> EXERCISE
Keep every line in which "learn" occurs and drop the rest of the data.

> RECORDS FOR THE EXERCISE
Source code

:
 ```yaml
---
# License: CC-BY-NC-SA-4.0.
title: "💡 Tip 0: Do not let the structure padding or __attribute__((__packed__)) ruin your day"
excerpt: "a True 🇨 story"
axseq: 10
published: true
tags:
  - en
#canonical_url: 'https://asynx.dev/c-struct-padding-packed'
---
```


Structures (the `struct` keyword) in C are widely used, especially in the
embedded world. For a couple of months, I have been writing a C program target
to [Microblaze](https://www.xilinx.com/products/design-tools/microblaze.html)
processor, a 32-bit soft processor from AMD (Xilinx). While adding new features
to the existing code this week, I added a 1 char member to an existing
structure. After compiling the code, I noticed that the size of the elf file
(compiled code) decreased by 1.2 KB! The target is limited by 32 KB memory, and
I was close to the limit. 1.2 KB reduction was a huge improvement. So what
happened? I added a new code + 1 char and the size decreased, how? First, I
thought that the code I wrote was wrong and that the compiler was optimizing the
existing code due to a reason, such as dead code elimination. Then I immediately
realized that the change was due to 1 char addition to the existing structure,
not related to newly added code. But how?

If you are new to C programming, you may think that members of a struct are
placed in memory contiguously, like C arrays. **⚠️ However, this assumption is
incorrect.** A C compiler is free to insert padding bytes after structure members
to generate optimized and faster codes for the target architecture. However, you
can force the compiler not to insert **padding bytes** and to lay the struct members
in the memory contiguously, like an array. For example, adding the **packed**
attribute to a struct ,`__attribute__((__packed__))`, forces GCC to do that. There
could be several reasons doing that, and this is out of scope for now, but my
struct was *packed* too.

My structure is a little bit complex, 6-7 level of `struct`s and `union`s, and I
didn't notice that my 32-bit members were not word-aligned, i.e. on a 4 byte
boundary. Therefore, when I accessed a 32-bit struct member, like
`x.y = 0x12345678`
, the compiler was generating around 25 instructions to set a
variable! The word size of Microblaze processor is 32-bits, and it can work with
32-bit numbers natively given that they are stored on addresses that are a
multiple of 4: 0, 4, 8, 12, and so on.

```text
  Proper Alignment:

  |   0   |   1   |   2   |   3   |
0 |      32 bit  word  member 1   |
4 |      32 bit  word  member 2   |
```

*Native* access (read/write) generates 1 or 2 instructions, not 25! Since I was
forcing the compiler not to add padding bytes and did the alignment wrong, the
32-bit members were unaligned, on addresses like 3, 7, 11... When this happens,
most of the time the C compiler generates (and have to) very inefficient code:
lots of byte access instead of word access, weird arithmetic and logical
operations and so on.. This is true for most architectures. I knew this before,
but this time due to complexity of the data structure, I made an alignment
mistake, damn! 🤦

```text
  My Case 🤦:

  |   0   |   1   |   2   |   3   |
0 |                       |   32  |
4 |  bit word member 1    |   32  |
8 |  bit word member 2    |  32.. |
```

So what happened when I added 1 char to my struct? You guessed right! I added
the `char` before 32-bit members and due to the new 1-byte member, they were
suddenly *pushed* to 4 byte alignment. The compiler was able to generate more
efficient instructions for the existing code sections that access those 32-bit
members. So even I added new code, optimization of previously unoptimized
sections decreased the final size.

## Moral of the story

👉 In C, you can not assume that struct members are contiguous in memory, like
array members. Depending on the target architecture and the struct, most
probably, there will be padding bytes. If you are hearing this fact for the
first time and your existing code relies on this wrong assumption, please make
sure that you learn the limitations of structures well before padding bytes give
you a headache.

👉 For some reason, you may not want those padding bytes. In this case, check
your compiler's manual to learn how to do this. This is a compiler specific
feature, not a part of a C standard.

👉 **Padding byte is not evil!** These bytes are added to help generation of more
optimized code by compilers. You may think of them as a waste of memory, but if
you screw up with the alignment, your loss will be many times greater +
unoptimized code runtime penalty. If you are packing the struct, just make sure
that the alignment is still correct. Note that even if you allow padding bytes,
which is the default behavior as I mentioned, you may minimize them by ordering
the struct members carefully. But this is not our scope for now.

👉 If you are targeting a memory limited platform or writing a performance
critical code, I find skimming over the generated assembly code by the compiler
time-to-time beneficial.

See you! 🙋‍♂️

> YOUR RESPONSE
sure that you learn the limitations of structures well before padding bytes give
your compiler's manual to learn how to do this. This is a compiler specific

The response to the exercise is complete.